Plain-text document sources
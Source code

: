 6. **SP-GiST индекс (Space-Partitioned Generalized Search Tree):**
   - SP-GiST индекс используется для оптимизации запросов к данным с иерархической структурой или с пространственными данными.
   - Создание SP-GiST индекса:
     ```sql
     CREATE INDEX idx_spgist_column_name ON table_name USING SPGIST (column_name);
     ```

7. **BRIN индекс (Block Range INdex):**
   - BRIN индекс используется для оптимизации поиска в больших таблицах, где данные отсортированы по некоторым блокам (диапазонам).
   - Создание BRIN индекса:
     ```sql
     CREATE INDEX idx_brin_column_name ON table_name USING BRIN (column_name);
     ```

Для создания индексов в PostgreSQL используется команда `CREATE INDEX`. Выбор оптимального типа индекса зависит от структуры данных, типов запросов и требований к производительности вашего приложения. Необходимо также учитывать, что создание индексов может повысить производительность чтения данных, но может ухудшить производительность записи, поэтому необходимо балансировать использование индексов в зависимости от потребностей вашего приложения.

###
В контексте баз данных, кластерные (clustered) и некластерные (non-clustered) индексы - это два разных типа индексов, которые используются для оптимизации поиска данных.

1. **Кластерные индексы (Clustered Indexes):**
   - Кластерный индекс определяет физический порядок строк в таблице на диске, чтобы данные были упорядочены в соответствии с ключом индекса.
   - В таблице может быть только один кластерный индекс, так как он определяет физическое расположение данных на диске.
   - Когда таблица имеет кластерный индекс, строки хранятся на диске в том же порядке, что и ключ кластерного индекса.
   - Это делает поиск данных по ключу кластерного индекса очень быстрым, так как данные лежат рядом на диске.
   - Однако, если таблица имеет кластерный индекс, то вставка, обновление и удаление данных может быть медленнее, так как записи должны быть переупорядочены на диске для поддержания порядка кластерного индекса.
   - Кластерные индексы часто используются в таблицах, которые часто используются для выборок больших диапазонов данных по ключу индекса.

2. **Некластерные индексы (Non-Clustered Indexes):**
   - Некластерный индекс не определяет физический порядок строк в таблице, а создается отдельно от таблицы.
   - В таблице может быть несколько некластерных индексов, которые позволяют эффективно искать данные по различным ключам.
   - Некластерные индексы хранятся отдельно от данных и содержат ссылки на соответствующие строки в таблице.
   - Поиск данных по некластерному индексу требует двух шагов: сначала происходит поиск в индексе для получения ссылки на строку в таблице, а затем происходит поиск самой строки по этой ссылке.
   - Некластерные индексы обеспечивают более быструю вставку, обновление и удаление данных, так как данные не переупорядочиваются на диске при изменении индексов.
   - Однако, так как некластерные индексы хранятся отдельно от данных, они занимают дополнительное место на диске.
==
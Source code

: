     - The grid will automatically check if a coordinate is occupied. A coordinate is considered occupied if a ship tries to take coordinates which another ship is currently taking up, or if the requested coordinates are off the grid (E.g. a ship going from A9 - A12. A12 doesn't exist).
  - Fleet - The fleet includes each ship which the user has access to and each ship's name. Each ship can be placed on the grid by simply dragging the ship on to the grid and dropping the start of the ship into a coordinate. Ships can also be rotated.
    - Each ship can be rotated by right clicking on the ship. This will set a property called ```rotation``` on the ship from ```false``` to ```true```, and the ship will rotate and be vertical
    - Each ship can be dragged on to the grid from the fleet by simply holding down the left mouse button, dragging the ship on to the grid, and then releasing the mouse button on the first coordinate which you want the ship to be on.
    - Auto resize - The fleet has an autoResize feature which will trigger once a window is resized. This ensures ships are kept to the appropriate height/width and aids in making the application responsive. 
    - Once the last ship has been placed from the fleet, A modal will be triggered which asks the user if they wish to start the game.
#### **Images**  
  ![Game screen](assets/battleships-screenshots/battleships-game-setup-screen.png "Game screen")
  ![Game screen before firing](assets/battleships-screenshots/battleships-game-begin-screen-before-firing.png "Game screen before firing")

— Assignment —
I'd like the lines above from the one with "- В таблице может быть только" up to and including the one with "- Некластерные индексы хранятся" copied exactly, with no other lines.

— Final answer —
   - В таблице может быть только один кластерный индекс, так как он определяет физическое расположение данных на диске.
   - Когда таблица имеет кластерный индекс, строки хранятся на диске в том же порядке, что и ключ кластерного индекса.
   - Это делает поиск данных по ключу кластерного индекса очень быстрым, так как данные лежат рядом на диске.
   - Однако, если таблица имеет кластерный индекс, то вставка, обновление и удаление данных может быть медленнее, так как записи должны быть переупорядочены на диске для поддержания порядка кластерного индекса.
   - Кластерные индексы часто используются в таблицах, которые часто используются для выборок больших диапазонов данных по ключу индекса.

2. **Некластерные индексы (Non-Clustered Indexes):**
   - Некластерный индекс не определяет физический порядок строк в таблице, а создается отдельно от таблицы.
   - В таблице может быть несколько некластерных индексов, которые позволяют эффективно искать данные по различным ключам.
   - Некластерные индексы хранятся отдельно от данных и содержат ссылки на соответствующие строки в таблице.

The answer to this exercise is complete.